In the recent fuel prices, a liter of Super Petrol has been increased by 7.58 shillings. That of Diesel has gone up by 7.94 shillings while Kerosene has increased by 12.97 shillings. This is the first major hike in three months.
“The average landed cost of imported Super Petrol decreased by 0.72 percent from 552.35 US Dollars per cubic meter in July to 548.36 US Dollars per cubic meter,” said EPRA in a statement.
At the same time, the landed cost of imported Diesel decreased by 4.81 percent from 514.25 US Dollars per Cubic Meter to 489.51 US Dollars per cubic meter. That of kerosene increased by 0.96 percent to 498.19 US Dollars per cubic meter.

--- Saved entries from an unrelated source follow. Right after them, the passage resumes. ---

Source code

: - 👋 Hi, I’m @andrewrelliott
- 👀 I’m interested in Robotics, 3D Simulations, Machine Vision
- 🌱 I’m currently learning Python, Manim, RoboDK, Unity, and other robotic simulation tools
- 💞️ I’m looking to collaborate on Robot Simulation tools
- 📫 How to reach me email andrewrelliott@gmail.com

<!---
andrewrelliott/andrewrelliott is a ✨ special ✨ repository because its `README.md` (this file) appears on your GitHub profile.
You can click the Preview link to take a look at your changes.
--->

Residents in Mombasa will pay 132.46 shillings per liter of Super Petrol, 113.36 shillings for Diesel, and 108.57 shillings for Kerosene. Nairobi, residents will have to part with 134.72 shillings for Super Petrol, 115.60 shillings for Diesel, and 110.82 shillings for Kerosene.
Those in Nakuru will pay 134.24 shillings for Super Petrol, 115.43 shillings for Diesel, and 110.67 shillings for Kerosene. Eldoret town will part with 135.13 shillings for Super Petrol, 116.31 shillings for Diesel, and 111.54 shillings for Kerosene.
“Over the same period, the mean monthly US Dollar to Kenyan shilling exchange rate depreciated by 1.1 percent from 108.26 shillings per US Dollar unit in July to 109.46 shillings per US Dollar unit in August,” said EPRA.
What should Kenyans expect?
When fuel prices increase the way they have spiked this month, Kenyans are in for a tough ride as the price of vital commodities is expected to increase. This will in turn lead to an increase in the inflation rate. Kenyans should expect a high inflation rate for the month of February as compared to others.
The inflation rate in Kenya is determined by a number of factors, including and not limited to the cost of transport, price of foodstuffs such maize flour, cooking oil, as well as vegetables such as kales. For the month of August, for incidence, according to data by the Kenya National Bureau of Statistics (KNBS), prices of food and non-alcoholic beverages rose by 10.67 percent, transport by 7.93 percent, and housing, water, electricity, gas, and other fuels rose by 5.07 percent on a year0to-year.
The Consumer Price Index (CPI) in August increased by 0.23 percent from a revised index of 115.446 in July 2021 to 115.710 in August 2021. The month-to-month Food and Non-Alcoholic Drinks Index increased by 0.46 percent between July 2021 and August 2021. The Housing, Water, Electricity, Gas, and Other Fuels’ Index, increased by 0.32 percent between July 2021 and August 2021. This was mainly attributed to the increase in prices of cooking fuel and house rent in spite of the slight decrease in the price of electricity.
Transport Index decreased by 0.32 percent mainly due to decreases in bus fares of country and city public service vehicles as shown in Table 3. This is mainly as a result of the return to carrying of full capacity for public service vehicles in the month of August 2021.
At the same time, most manufacturing companies in Kenya use diesel-powered generators to generate energy and use roads for transport. The increase in fuel prices basically increases the cost of the product and the same cost is rolled over to consumers.